**Required work**
Provide the number of lines below containing the word "comando", without any other words.

**Exercise inputs**
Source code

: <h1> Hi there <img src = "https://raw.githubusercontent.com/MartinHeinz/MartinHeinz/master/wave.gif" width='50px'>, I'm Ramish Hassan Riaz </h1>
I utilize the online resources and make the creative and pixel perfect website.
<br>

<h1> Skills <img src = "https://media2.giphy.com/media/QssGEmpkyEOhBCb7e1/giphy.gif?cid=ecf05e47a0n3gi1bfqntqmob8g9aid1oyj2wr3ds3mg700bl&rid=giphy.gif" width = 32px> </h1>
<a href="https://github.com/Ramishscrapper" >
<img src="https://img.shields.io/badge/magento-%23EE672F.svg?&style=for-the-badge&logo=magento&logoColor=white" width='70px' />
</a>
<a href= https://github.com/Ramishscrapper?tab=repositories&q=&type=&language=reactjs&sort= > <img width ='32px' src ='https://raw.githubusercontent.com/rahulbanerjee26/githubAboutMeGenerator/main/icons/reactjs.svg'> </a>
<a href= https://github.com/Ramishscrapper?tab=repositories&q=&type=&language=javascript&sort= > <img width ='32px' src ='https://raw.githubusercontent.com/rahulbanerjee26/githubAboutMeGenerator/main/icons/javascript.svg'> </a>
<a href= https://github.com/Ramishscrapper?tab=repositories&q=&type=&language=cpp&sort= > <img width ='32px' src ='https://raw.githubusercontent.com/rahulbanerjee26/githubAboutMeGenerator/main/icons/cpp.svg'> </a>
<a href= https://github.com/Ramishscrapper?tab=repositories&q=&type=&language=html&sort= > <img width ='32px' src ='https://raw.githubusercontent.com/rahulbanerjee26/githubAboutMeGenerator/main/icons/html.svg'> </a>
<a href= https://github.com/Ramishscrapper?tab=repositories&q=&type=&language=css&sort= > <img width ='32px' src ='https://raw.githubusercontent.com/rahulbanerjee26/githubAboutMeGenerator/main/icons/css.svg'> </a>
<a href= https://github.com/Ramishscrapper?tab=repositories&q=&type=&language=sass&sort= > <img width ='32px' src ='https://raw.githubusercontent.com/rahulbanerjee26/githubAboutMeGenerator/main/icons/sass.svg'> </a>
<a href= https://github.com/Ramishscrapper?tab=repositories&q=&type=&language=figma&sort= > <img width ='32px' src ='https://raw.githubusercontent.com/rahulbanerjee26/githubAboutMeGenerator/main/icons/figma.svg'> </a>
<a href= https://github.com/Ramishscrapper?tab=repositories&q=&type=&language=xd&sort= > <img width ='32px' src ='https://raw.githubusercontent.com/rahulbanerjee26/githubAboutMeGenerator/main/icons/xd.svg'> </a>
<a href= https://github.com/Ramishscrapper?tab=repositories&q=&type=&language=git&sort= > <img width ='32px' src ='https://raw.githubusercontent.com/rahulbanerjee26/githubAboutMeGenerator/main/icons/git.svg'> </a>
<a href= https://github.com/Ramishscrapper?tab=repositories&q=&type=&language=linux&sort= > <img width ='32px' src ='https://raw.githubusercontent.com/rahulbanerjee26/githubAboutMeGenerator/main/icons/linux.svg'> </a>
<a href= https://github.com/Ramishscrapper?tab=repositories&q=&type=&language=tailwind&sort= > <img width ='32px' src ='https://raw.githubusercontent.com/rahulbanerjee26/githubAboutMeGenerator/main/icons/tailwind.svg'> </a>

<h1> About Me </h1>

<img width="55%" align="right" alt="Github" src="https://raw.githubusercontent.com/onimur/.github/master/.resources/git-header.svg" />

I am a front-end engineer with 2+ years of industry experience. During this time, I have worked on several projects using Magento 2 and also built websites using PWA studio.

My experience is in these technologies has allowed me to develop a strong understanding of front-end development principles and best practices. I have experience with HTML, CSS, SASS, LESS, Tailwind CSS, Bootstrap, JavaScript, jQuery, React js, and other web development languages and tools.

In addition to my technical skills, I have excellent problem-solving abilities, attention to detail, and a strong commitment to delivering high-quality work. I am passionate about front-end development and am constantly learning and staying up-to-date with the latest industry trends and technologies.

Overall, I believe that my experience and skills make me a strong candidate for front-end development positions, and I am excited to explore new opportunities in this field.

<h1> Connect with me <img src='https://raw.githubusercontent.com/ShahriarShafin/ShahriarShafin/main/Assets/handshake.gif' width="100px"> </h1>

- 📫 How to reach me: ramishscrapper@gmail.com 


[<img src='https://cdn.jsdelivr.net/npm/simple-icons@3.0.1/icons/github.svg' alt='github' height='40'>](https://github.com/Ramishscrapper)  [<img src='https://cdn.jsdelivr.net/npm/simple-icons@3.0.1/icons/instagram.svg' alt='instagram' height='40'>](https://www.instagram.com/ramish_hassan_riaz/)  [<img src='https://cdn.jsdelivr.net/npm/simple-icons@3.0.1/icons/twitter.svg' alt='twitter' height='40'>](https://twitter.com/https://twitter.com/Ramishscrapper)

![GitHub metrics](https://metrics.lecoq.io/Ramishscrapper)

--

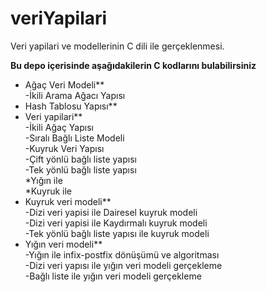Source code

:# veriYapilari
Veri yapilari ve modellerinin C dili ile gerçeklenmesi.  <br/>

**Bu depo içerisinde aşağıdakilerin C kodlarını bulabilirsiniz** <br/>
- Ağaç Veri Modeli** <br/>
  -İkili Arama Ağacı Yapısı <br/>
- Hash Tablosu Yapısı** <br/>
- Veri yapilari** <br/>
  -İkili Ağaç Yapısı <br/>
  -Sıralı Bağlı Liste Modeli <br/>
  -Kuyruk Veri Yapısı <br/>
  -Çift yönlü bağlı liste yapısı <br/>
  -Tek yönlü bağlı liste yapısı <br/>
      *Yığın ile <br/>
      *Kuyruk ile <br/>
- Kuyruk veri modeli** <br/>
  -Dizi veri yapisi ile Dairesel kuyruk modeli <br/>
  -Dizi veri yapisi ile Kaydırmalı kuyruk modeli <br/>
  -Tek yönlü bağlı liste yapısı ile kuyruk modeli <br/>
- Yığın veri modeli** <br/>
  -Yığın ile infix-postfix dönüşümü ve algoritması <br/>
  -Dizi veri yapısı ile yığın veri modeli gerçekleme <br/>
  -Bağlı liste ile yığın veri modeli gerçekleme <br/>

--

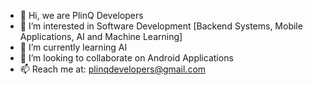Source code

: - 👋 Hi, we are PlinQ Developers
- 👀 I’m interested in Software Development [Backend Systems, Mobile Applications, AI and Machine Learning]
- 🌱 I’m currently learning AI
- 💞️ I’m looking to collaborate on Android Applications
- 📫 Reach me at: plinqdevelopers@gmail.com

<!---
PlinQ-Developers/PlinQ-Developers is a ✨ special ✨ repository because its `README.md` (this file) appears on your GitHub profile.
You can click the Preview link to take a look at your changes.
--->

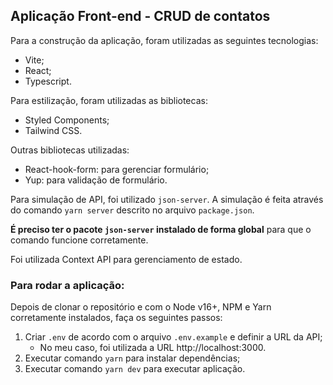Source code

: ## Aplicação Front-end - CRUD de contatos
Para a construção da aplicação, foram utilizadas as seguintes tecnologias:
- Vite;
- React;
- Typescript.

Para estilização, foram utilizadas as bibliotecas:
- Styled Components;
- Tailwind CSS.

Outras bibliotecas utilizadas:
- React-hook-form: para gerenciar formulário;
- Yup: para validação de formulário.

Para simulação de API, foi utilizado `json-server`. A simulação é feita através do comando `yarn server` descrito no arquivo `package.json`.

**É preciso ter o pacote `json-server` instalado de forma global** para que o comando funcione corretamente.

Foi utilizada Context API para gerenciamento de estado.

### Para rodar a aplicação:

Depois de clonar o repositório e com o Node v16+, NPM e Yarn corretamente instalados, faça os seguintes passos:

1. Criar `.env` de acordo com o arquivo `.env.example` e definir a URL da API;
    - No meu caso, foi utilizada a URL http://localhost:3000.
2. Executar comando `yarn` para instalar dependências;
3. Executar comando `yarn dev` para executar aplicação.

**Solution to this problem**
4